Retrospective classic: Mad Sad Glad

Mad Sad Glad is a classic exercise that you can use in your agile retrospectives. It helps teams to look for things that make them happy, sad, or drive them mad, and to decide how they want to address these things working together as a team.

The Mad Sad Glad retrospective is described in the book Agile Retrospectives: Making good teams great; a book by Esther Derby and Diana Larsen which I highly recommend to read.

Doing a Mad Sad Glad retrospective

Create three flip over pages and label them with Mad, Sad, and Glad.

Handout sticky notes to the everyone and ask them to reflect on the past iteration and think about things that:

  • drive them mad: Problems, time wasters, unwanted surprises, etc.
  • make them feel sad: Issues between team members, things that didn’t go well, etc.
  • they are glad of: Successes, things achieved, anything that puts a smile on their face.

Attendees should write one issue per sticky note and label the note with Mad, Sad, or Glad.

Next, they put the sticky notes on the corresponding flip over. I usually make a quick pass over the notes just to check if all team members understand what is meant.

As a facilitator, you invite team members to discuss the things they wrote down on the sticky notes and ask them to explain why they feel this way.
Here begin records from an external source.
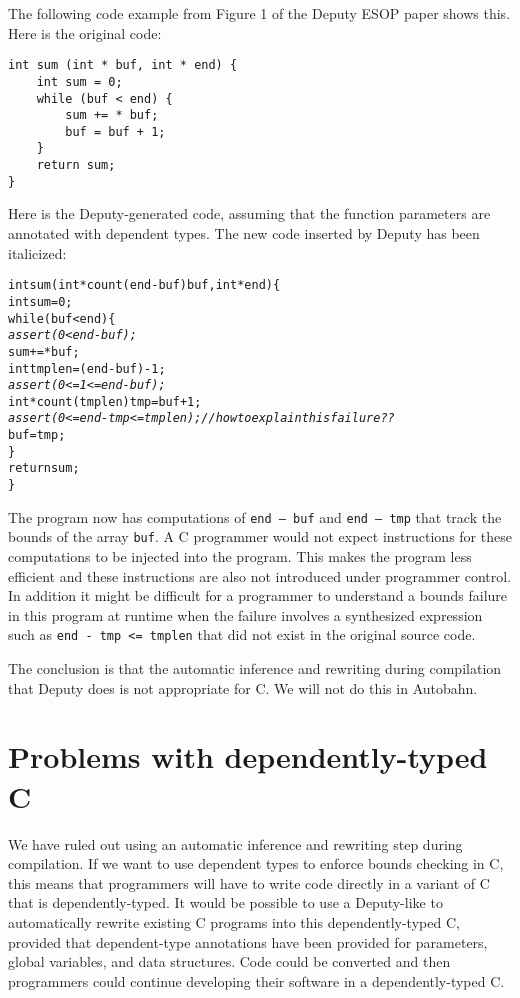 The following code example from Figure 1 of the Deputy ESOP paper shows
this. Here is the original code:
\begin{verbatim}
int sum (int * buf, int * end) {
    int sum = 0;
    while (buf < end) {
        sum += * buf;
        buf = buf + 1;
    }
    return sum;
}
\end{verbatim}

Here is the Deputy-generated code, assuming that the function parameters
are annotated with dependent types. The new code inserted by Deputy has
been italicized:

\begin{alltt}
int sum (int * count(end - buf) buf, int * end) \{
    int sum = 0;
    while (buf < end) \{
        \textit{assert(0 < end - buf);}
        sum += * buf;
        int tmplen = (end - buf) - 1;
        \textit{assert(0 <= 1 <= end - buf);}
        int * count(tmplen) tmp = buf + 1;
        \textit{assert(0 <= end - tmp <= tmplen);  // how to explain this failure??}
        buf = tmp;
    \}
    return sum;
\}
\end{alltt}

The program now has computations of \texttt{end -- buf} and \texttt{end
-- tmp} that track the bounds of the array \texttt{buf}. A C programmer
would not expect instructions for these computations to be injected into
the program. This makes the program less efficient and these
instructions are also not introduced under programmer control. In
addition it might be difficult for a programmer to understand a bounds
failure in this program at runtime when the failure involves a
synthesized expression such as \verb|end - tmp <= tmplen| that did not
exist in the original source code.

The conclusion is that the automatic inference and rewriting during
compilation that Deputy does is not appropriate for C. We will not do
this in Autobahn.

\section{Problems with dependently-typed C}\label{problems-with-dependently-typed-c}

We have ruled out using an automatic inference and rewriting step during
compilation. If we want to use dependent types to enforce bounds
checking in C, this means that programmers will have to write code
directly in a variant of C that is dependently-typed. It would be
possible to use a Deputy-like to automatically rewrite existing C
programs into this dependently-typed C, provided that dependent-type
annotations have been provided for parameters, global variables, and
data structures. Code could be converted and then programmers could
continue developing their software in a dependently-typed C.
After some discussion, bring the team towards agreement on the major issue(s) that they want to address in their next iteration and think about the actions that will help them to do that.

My experiences with the Mad Sad Glad exercise

Over the years I’ve done many Mad Sad Glad retrospectives with teams. The words hint people to think about how they feel, which makes retrospectives more personal and increases involvement of team members. People can react from their emotions, which is something to be aware of when you are facilitating a Mad Sad Glad retrospective.

I also use Mad Sad Glad in timeline retrospectives, where teams dive into how the team atmosphere has developed over time. Discussing team low and highlights has often turned out to be very valuable; this is a great exercise to make things visible and have an open and honest discussion in the team.

It’s an exercise that’s easy to learn and do. Everyone recognizes the smileys, my experience is that attendees start writing immediately when you draw the images. Don’t use the words, visualizing it with smiley faces works much better.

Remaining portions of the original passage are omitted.